* [Data for this task]
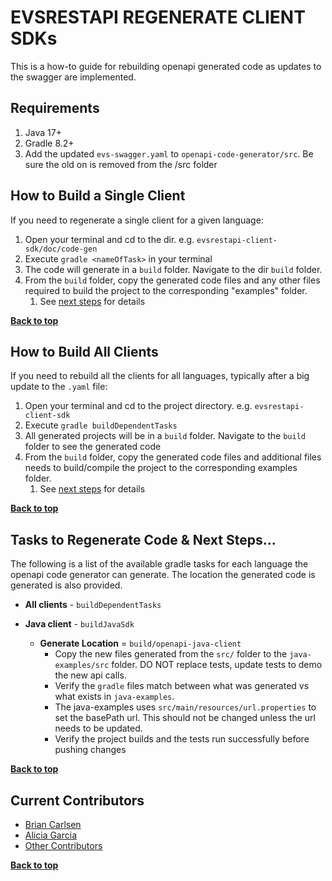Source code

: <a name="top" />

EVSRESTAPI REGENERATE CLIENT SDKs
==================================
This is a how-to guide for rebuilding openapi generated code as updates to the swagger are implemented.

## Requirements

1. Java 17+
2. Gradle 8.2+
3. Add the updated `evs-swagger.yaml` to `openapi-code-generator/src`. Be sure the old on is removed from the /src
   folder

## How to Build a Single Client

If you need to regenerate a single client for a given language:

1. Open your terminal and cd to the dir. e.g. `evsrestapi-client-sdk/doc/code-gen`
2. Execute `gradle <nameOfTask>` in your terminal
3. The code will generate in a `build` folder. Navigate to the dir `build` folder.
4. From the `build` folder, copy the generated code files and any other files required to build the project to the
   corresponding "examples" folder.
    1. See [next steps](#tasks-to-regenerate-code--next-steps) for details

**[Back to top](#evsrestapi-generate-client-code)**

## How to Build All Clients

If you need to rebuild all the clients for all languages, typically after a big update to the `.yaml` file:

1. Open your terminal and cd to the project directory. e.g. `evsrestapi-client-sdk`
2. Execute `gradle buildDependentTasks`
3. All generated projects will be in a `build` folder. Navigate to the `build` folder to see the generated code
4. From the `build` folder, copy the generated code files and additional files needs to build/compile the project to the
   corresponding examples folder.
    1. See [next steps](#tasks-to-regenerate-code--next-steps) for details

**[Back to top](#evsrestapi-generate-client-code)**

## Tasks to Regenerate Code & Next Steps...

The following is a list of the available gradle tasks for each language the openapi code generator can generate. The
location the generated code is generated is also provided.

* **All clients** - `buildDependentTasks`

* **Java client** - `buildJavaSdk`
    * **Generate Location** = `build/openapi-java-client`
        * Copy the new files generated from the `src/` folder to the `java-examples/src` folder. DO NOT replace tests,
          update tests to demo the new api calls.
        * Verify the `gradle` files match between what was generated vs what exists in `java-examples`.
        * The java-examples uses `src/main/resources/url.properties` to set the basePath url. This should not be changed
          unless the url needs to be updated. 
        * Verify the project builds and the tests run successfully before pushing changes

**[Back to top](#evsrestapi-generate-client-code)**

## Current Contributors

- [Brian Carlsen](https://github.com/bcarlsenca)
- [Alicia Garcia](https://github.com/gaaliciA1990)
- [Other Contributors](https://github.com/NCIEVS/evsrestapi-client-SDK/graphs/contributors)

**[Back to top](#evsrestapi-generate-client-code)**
--
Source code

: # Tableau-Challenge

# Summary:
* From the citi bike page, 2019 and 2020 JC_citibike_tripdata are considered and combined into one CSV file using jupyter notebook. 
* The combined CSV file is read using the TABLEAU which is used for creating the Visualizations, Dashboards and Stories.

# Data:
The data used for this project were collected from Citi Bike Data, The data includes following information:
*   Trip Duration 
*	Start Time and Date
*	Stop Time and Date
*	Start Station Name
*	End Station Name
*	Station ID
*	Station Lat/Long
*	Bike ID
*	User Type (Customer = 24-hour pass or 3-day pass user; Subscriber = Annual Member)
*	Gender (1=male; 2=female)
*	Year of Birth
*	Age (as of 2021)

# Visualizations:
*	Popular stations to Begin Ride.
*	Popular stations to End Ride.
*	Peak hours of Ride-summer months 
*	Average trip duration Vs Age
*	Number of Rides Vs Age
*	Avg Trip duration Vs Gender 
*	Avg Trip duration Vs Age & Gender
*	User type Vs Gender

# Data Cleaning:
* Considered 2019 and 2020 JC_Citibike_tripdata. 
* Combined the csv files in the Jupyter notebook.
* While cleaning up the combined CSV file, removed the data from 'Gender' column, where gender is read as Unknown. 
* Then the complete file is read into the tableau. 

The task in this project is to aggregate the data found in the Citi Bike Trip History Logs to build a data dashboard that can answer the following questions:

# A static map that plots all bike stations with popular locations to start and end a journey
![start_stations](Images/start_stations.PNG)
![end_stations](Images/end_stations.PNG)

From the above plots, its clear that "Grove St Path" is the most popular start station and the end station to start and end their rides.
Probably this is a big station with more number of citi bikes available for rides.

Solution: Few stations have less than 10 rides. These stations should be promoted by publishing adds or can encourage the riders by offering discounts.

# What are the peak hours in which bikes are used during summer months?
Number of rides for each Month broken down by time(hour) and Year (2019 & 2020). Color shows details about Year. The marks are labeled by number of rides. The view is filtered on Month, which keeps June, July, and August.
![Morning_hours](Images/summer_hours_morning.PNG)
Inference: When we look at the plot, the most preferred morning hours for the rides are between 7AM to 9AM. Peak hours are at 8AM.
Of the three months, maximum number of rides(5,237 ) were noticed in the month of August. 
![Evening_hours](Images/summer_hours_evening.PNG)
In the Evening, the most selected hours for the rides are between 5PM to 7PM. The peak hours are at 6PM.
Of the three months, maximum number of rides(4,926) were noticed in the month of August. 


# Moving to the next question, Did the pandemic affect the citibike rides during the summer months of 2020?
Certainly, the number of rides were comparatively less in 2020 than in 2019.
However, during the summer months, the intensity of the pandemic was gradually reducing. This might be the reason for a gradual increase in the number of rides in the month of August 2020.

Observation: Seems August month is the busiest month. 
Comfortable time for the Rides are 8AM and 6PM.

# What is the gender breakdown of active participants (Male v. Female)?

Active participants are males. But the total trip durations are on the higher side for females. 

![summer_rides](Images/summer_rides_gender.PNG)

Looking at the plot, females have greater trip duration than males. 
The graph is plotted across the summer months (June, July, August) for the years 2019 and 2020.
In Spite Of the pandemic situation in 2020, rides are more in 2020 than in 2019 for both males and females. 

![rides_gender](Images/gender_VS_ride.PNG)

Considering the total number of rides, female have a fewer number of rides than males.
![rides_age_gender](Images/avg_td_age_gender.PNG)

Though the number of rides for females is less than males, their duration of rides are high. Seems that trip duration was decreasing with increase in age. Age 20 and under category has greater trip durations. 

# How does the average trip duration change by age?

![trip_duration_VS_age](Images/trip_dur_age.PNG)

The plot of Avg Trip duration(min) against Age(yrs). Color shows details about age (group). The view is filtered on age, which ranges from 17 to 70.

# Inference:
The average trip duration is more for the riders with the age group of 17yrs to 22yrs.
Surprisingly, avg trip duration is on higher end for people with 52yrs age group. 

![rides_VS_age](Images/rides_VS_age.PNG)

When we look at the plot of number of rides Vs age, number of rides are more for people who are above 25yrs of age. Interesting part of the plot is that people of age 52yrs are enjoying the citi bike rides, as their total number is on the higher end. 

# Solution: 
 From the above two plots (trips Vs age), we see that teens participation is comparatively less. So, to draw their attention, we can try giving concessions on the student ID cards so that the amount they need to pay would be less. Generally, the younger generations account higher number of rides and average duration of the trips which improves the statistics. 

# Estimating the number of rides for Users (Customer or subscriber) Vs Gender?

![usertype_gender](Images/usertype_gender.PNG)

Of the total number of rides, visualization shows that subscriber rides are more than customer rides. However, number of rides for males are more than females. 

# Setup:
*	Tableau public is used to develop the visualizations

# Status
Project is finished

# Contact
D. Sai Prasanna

* [What the exercise asks] Read through the entries and copy each line in which "durations" appears.

* [Solution to this problem]
Active participants are males. But the total trip durations are on the higher side for females. 
Though the number of rides for females is less than males, their duration of rides are high. Seems that trip duration was decreasing with increase in age. Age 20 and under category has greater trip durations. 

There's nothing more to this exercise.